Thursday, 21 April 2016: 2:15 PM
Ponce de Leon B (The Condado Hilton Plaza)
Low-level jets are an important moisture transport and dynamic mechanism that influences climate over the Caribbean, Central America, and northern South America. The Caribbean low-level jet (CLLJ) and the western Colombia low-level jet (a.k.a Choco jet) are among the most prominent features of the low-level circulation in the region. In particular, the Choco jet is the result of a combination of several land-ocean-atmosphere regional features, including sea level pressure and surface temperature local gradients, orographic lifting on the Andes, and interactions with other jets, such as the CLLJ. These processes help to explain the high precipitation values experienced over the Colombian Pacific coast, ranging between 8.000 and 13.000 mm per year. Our previous work allowed us to identify the models included in the Coupled Model Intercomparison Project phase 5 (CMIP5) with the best historical simulations of the main features of this low-level jet (seasonal cycle, spatial distribution and location, vertical structure and intensity).
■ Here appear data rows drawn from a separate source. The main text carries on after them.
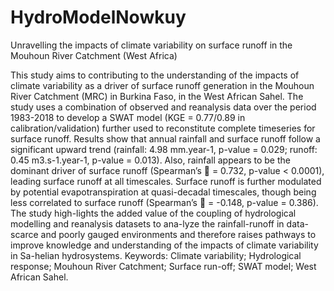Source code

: # HydroModelNowkuy
Unravelling the impacts of climate variability on surface runoff in the Mouhoun River Catchment (West Africa)

This study aims to contributing to the understanding of the impacts of climate variability as a driver of surface runoff generation in the Mouhoun River Catchment (MRC) in Burkina Faso, in the West African Sahel. The study uses a combination of observed and reanalysis data over the period 1983-2018 to develop a SWAT model (KGE = 0.77/0.89 in calibration/validation) further used to reconstitute complete timeseries for surface runoff. Results show that annual rainfall and surface runoff follow a significant upward trend (rainfall: 4.98 mm.year-1, p-value = 0.029; runoff: 0.45 m3.s-1.year-1, p-value = 0.013). Also, rainfall appears to be the dominant driver of surface runoff (Spearman’s  = 0.732, p-value < 0.0001), leading surface runoff at all timescales. Surface runoff is further modulated by potential evapotranspiration at quasi-decadal timescales, though being less correlated to surface runoff (Spearman’s  = -0.148, p-value = 0.386). The study high-lights the added value of the coupling of hydrological modelling and reanalysis datasets to ana-lyze the rainfall-runoff in data-scarce and poorly gauged environments and therefore raises pathways to improve knowledge and understanding of the impacts of climate variability in Sa-helian hydrosystems.
Keywords: Climate variability; Hydrological response; Mouhoun River Catchment; Surface run-off; SWAT model; West African Sahel.

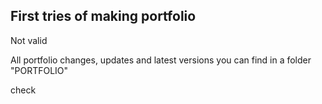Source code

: ## First tries of making portfolio

Not valid

All portfolio changes, updates and latest versions you can find in a folder "PORTFOLIO"

check
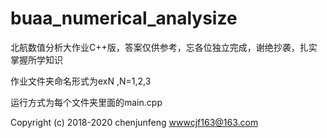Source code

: # buaa_numerical_analysize

北航数值分析大作业C++版，答案仅供参考，忘各位独立完成，谢绝抄袭，扎实掌握所学知识

作业文件夹命名形式为exN ,N=1,2,3

运行方式为每个文件夹里面的main.cpp 

Copyright (c) 2018-2020 chenjunfeng <wwwcjf163@163.com>
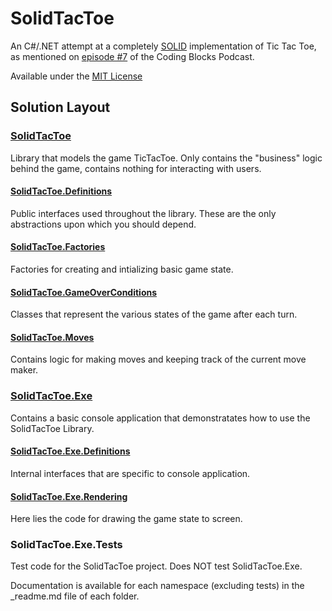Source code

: # SolidTacToe

An C#/.NET attempt at a completely [SOLID][1] implementation of Tic Tac Toe, as mentioned on [episode #7][2] of the Coding Blocks Podcast.

Available under the [MIT License][3]

## Solution Layout

### [SolidTacToe][4]

Library that models the game TicTacToe. Only contains the "business" logic behind the game, contains nothing for interacting with users.

#### [SolidTacToe.Definitions][5]
Public interfaces used throughout the library. These are the only abstractions upon which you should depend.

#### [SolidTacToe.Factories][6]
Factories for creating and intializing basic game state.

#### [SolidTacToe.GameOverConditions][7]
Classes that represent the various states of the game after each turn.

#### [SolidTacToe.Moves][8]
Contains logic for making moves and keeping track of the current move maker.

### [SolidTacToe.Exe][9]
Contains a basic console application that demonstratates how to use the SolidTacToe Library.

#### [SolidTacToe.Exe.Definitions][10]
Internal interfaces that are specific to console application.

#### [SolidTacToe.Exe.Rendering][11]
Here lies the code for drawing the game state to screen.

### SolidTacToe.Exe.Tests
Test code for the SolidTacToe project. Does NOT test SolidTacToe.Exe.

Documentation is available for each namespace (excluding tests) in the _readme.md file of each folder.

[1]: http://en.wikipedia.org/wiki/SOLID_(object-oriented_design)
[2]: http://www.codingblocks.net/podcast/episode-7-solid-as-a-rock/
[3]: https://github.com/codingblocks/SolidTacToe/LICENSE.txt
[4]: https://github.com/codingblocks/SolidTacToe/tree/master/SolidTacToe/_readme.md
[5]: https://github.com/codingblocks/SolidTacToe/tree/master/SolidTacToe/Definitions/_readme.md
[6]: https://github.com/codingblocks/SolidTacToe/tree/master/SolidTacToe/Factories/_readme.md
[7]: https://github.com/codingblocks/SolidTacToe/tree/master/SolidTacToe/GameOverConditions/_readme.md
[8]: https://github.com/codingblocks/SolidTacToe/tree/master/SolidTacToe/Moves/_readme.md
[9]: https://github.com/codingblocks/SolidTacToe/tree/master/SolidTacToe.Exe/_readme.md
[10]: https://github.com/codingblocks/SolidTacToe/tree/master/SolidTacToe.Exe/Definitions/_readme.md
[11]: https://github.com/codingblocks/SolidTacToe/tree/master/SolidTacToe.Exe/Rendering/_readme.md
Here, we analyze the projections of this low-level jet by the late 21st Century, provided by the CMIP5 models under an RCP8.5 scenario. Although there are several previous studies addressing the CMIP5 simulation and future projections of other low-level jets in America (e.g., CLLJ, Great Plains low-level jet), the future projections of the Choco low-level jet has not been widely evaluated. A coherent representation of this low-level jet in northern South America by the current generation of climate models and an adequate evaluation of their possible future under a global warming scenario is mandatory in order to propose mitigation and adaptation strategies by the communities within the regions most affected by this low-level circulation.